It’s a jungle out there. It’s a dog-eat-dog world. Kill to eat, or you may wind up as someone’s lunch.

Humans harbor the capacity for unimaginable evil. Read Victor Hugo’s Les Miserables. Read Victor Frankel’s Man’s Search for Meaning. Read Howard Zinn’s People’s History of the United States. To this day, children are born, live, and die on the streets of Kolkata (Calcutta). From Stalin to Mao Tse-tung, from Genghis Khan to Hitler, history is full of people believing "one death is a tragedy; a million deaths is a statistic."

Knowing this, how can one stay sane and function effectively amongst such cruelty? How did Mother Teresa, Nelson Mandela, and Gandhi do it? What’s the best strategy to survive and thrive in this seemingly unjust, bat-crazy world?

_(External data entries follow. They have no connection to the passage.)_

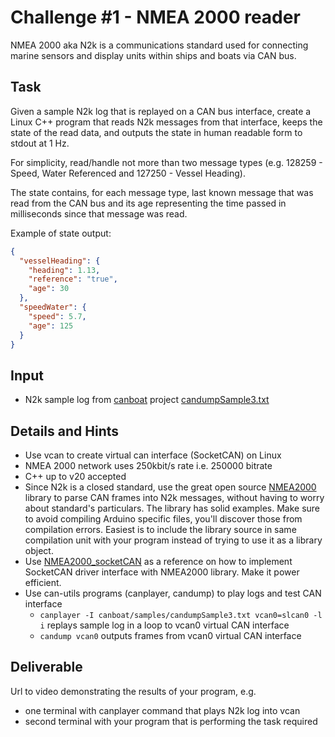 Challenge #1 - NMEA 2000 reader
=====

NMEA 2000 aka N2k is a communications standard used for connecting marine sensors and display units within ships and boats via CAN bus.

Task
-----
Given a sample N2k log that is replayed on a CAN bus interface, create a Linux C++ program that reads N2k messages from that interface, keeps the state of the read data, and outputs the state in human readable form to stdout at 1 Hz.

For simplicity, read/handle not more than two message types (e.g. 128259 - Speed, Water Referenced and 127250 - Vessel Heading).

The state contains, for each message type, last known message that was read from the CAN bus and its age representing the time passed in milliseconds since that message was read.

Example of state output:
```json
{
  "vesselHeading": {
    "heading": 1.13,
    "reference": "true",
    "age": 30
  },
  "speedWater": {
    "speed": 5.7,
    "age": 125
  }
}
```

Input
-----
 - N2k sample log from [canboat](https://github.com/canboat/canboat) project [candumpSample3.txt](https://github.com/canboat/canboat/blob/master/samples/candumpSample3.txt)

Details and Hints
-----
 - Use vcan to create virtual can interface (SocketCAN) on Linux
 - NMEA 2000 network uses 250kbit/s rate i.e. 250000 bitrate
 - C++ up to v20 accepted
 - Since N2k is a closed standard, use the great open source [NMEA2000](https://github.com/ttlappalainen/NMEA2000) library to parse CAN frames into N2k messages, without having to worry about standard's particulars. The library has solid examples. Make sure to avoid compiling Arduino specific files, you'll discover those from compilation errors. Easiest is to include the library source in same compilation unit with your program instead of trying to use it as a library object.
 - Use [NMEA2000_socketCAN](https://github.com/thomasonw/NMEA2000_socketCAN) as a reference on how to implement SocketCAN driver interface with NMEA2000 library. Make it power efficient.
 - Use can-utils programs (canplayer, candump) to play logs and test CAN interface
   - `canplayer -I canboat/samples/candumpSample3.txt vcan0=slcan0 -l i` replays sample log in a loop to vcan0 virtual CAN interface
   - `candump vcan0` outputs frames from vcan0 virtual CAN interface

Deliverable
-----
Url to video demonstrating the results of your program,
e.g.
- one terminal with canplayer command that plays N2k log into vcan
- second terminal with your program that is performing the task required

One can study history and become paralyzed by the evil we continue to inflict on each other, our planet, and other species. Today, we are amazed and ashamed that 150 years ago, America, the land of the free, the shiny city on the hill, sanctioned slavery. Seven generations from now, our descendants may be equally amazed and ashamed to learn we factory-farmed other sentient beings to eat and that a Chinese gourmand craze was eating the brains of live monkeys…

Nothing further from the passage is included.